Menu Join now Search

Seven Quality Questions for Rockin’ Resume Results

 As ironic as it sounds, the day before I published my blog with the article Jobs Suck (about how I hate career coaches who exist to “find you your next job” (“job” should be a four-letter word!) or “fix your resume” (eye roll)), I found myself spending two hours cleaning up one of my favorite client’s—you guessed it—resume.

Suzy (not her real name—confidentiality, people!) spent eleven sessions working with me to figure out what she wanted to be when she grew up, since she was conditioned to believe that everyone has just one path to travel down. While she had a million hobbies and passions she was never able to commit to That One Thing she was “supposed” to be doing with her life.

In working with me, Suzy realized that she can make a career being a Jackie of All Trades, and wanted to promote herself as a Girl Friday (adorable, right?!). She was so excited to get started, but she was stuck on just one lil’ thing (say it with me): her resume! When it arrived in my Inbox, I was floored by the sheer boring-/average-ness of it. Where was the vivacious, funny, spunky, hard-working, intelligent, sweet, do-anything woman that I’ve been working with for three months?! Here she was telling me how she got promoted to manager of a bakery partly because she learned the name and orders of every regular (along with their jobs, the names of their family members and pets, and their allergies!), while her resume said, “Maintained customer relationships” and “Prepared daily menus.” WHAT?!

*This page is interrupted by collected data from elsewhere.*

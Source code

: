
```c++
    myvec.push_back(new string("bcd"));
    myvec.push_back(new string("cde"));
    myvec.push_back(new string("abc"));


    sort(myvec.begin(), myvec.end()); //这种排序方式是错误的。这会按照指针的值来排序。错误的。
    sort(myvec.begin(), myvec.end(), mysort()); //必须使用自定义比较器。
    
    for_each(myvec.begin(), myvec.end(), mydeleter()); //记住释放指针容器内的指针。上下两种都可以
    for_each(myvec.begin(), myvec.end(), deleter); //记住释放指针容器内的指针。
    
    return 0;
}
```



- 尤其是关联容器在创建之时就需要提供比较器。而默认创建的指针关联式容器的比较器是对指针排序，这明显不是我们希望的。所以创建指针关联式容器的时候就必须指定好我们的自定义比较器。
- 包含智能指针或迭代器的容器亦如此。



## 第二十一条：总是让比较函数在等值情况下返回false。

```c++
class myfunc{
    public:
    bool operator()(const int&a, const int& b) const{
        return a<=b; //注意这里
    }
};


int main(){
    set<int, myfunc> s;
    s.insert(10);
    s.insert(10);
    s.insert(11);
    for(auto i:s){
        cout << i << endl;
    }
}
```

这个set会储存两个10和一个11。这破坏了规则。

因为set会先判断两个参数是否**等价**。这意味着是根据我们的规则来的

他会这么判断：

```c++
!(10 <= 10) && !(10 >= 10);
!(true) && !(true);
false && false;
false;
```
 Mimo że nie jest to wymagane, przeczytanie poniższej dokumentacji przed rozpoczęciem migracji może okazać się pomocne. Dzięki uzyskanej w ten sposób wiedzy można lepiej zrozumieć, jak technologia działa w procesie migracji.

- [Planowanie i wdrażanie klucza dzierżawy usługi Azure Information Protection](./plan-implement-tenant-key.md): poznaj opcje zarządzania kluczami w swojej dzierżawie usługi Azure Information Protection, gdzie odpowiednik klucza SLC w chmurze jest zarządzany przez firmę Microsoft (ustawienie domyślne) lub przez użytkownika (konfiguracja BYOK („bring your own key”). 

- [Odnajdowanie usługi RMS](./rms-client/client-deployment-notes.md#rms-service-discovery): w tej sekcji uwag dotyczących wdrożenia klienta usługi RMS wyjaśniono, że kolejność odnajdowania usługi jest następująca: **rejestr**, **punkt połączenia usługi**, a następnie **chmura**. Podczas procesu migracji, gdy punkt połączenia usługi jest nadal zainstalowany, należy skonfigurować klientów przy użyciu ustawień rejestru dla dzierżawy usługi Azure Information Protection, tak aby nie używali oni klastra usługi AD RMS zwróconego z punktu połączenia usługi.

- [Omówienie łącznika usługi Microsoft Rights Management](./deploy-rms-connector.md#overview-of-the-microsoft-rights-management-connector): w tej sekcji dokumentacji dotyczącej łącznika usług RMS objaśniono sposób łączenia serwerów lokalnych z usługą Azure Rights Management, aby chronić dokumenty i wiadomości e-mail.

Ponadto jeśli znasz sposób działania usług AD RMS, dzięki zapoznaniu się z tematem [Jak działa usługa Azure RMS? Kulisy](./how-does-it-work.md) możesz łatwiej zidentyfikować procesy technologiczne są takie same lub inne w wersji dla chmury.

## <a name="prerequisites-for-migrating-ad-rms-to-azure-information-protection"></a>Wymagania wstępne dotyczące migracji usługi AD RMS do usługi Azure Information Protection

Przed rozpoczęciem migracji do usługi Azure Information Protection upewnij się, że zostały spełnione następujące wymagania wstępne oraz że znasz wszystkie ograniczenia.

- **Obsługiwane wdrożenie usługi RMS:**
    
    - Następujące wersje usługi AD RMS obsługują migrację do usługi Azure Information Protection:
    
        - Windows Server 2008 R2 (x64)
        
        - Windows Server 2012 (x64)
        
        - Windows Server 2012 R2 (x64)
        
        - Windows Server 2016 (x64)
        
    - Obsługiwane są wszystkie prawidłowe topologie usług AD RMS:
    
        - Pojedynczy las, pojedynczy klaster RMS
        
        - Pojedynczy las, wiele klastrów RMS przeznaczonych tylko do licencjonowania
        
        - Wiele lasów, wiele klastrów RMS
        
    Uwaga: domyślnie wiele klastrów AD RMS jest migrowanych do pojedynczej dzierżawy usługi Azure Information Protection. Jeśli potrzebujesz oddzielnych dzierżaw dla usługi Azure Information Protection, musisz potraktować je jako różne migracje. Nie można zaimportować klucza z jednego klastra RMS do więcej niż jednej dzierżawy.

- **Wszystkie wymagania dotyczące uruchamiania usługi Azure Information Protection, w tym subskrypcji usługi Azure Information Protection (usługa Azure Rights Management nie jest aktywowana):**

I gave her The Business (but in a mostly nice, life coachy way) and forged ahead to work with her on having her resume reflect her awesome self by having her ask these questions:

       Does my resume showcase my skills and accomplishments?

       Does my resume highlight what I’m especially gifted or experienced at doing?

       Do I have enough measurable information on my resume (ie “Increased bakery sales by 20 percent as Retail Manager” or “Managed a team of twenty-five full and part-time employees”)?

       Does my resume make me stand out from the crowd?

       Does my resume “sell” me?

       Does my resume have enough key words to enable it to get picked up by a search engine? If not, how many of these power words can I throw in there?

If you’re having a super tough time finding the answers to these questions, then ask just one all-consuming question: “If I was hiring for this position, would I pick up the phone and call me? Why or why not?” Think of your tasks and accomplishments in a measurable way, along with the skills you used to make it happen. If it’s totally unrelated to the career you’re applying for, just tweak it to make sure it highlights your abilities. For example, when I decided to apply for a job as an executive assistant, I didn’t remove the two years I spent as a successful real estate agent, as I knew it was impressive for future employers to see that I “Received the Top Agent Award in an office of thirty for a total of six months, which led to collecting the highest commission split in the company’s history.” That brief bulletpoint showed that I’m a driven, self-motivating, hard-working people-person, which are great attributes for almost any position (if I do say so myself)! 

If it’s the design of the resume you’re stuck on, you can pick up (free!) templates on Google Docs and Microsoft Office with a kajillion options to choose from. If it’s the wording you’re worried about, these Resume Samples give you a ton of examples to pull from. If you’re stressed about what you “have to” include on your resume (chronological order? objectives? skills?), just think of what will best sell you to your potential employer or clients, and include that. The rest can be tossed. Really.

As someone who secured five different jobs (three sales, one customer service, one exec asst) in less than three years, I know how to put my best foot forward, and am passionate about making sure my kick-ass clients show their prospective employers their best foot, too. So … is there a footprint on your resume, my kick-ass reader?